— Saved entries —
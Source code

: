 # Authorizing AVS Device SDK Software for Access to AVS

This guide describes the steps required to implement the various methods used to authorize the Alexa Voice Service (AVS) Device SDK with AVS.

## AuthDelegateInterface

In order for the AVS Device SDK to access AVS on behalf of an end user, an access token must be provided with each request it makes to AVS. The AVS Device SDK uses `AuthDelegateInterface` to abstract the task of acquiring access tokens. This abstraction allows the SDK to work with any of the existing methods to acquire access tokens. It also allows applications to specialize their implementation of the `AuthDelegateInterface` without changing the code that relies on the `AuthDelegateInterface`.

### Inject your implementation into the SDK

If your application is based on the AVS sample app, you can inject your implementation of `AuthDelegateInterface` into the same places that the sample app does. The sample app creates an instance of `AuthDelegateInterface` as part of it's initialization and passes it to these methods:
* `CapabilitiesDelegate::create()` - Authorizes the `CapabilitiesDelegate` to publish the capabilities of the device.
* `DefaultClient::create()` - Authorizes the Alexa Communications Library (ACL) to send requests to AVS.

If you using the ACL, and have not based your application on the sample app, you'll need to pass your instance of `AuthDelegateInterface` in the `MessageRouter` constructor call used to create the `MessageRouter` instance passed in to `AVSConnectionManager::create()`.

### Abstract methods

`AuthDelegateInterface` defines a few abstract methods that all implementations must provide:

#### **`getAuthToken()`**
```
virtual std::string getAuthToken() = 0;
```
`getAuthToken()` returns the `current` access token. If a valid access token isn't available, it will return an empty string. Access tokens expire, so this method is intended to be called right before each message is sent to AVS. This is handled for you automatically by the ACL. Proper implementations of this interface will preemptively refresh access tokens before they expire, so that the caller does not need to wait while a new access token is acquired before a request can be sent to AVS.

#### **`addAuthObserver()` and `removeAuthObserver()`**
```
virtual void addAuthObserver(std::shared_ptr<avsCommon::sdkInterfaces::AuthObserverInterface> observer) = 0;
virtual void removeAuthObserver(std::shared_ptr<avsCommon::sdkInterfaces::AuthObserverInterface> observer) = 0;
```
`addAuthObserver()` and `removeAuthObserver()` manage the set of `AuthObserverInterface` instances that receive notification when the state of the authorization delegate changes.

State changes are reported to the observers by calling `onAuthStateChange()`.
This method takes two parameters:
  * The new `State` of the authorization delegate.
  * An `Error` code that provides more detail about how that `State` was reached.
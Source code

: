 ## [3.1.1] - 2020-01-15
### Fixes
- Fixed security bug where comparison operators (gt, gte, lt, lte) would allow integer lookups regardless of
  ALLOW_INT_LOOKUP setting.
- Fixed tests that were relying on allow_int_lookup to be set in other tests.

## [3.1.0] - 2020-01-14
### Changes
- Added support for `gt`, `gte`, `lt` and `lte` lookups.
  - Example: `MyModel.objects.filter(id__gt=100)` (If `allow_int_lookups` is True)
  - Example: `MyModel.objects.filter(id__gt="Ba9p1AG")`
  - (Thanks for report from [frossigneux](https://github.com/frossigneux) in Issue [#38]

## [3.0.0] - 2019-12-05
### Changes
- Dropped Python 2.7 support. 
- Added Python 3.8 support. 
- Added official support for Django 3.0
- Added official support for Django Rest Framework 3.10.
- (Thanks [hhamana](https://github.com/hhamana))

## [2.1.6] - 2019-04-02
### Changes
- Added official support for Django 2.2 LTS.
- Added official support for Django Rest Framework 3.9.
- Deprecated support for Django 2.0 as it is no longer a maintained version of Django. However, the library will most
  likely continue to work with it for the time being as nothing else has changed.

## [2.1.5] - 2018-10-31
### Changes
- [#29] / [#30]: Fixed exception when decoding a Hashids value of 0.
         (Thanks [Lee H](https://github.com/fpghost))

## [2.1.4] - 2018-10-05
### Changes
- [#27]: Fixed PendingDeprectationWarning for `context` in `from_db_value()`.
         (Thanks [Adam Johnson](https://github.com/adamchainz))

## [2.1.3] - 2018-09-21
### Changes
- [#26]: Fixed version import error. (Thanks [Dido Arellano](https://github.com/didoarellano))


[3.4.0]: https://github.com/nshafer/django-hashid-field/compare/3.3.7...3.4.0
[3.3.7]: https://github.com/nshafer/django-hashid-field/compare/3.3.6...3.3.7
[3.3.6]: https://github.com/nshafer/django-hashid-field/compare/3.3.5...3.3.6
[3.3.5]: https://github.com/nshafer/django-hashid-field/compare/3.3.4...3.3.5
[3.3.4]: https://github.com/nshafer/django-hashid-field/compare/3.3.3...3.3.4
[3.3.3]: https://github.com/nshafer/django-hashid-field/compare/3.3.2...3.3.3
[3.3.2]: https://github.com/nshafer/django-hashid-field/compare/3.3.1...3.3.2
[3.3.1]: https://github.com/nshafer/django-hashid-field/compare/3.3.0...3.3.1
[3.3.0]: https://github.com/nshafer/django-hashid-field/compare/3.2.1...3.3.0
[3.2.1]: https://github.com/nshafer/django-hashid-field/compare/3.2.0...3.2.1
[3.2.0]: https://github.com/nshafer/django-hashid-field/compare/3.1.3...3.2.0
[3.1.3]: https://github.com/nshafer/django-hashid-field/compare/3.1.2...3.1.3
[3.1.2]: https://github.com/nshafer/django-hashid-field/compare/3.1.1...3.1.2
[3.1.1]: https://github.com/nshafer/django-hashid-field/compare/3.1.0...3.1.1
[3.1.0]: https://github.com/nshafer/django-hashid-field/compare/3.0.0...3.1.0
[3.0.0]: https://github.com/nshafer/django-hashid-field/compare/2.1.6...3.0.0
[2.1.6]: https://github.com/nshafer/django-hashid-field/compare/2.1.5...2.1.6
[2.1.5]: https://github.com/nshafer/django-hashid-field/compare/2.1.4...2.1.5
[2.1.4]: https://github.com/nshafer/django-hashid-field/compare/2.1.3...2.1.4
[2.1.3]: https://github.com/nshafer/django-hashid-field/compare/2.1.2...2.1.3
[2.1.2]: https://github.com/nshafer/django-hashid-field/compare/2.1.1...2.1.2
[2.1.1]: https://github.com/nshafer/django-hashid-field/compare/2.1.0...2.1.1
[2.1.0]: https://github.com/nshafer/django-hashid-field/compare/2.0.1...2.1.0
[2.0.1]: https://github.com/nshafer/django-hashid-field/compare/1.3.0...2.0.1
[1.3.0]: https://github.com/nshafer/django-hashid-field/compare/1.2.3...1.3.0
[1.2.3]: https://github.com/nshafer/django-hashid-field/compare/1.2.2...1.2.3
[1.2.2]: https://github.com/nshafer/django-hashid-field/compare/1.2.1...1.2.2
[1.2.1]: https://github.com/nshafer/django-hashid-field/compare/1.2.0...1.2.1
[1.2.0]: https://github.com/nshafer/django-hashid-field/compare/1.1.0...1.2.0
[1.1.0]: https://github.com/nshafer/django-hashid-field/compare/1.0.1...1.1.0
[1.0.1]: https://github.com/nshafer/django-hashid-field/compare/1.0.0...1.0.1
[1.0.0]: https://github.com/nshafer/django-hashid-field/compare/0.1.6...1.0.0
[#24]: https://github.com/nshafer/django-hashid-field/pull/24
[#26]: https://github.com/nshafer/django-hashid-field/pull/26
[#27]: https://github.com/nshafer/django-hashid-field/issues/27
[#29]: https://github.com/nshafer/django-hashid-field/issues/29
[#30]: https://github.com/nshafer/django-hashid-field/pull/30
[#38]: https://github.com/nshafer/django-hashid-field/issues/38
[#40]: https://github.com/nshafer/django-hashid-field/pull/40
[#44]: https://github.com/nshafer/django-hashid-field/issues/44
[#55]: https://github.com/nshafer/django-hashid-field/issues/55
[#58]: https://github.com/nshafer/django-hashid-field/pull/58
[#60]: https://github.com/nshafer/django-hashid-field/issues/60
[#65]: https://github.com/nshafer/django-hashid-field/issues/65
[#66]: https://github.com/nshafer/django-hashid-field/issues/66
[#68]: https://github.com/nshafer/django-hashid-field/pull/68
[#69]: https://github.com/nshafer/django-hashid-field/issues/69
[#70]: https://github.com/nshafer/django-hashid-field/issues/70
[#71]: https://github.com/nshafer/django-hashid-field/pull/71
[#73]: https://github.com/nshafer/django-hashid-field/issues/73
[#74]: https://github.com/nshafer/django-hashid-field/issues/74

— What to work on —
I'd like the number of lines above that contain the word "avsCommon", and nothing besides that number.

— Answer to this problem —
2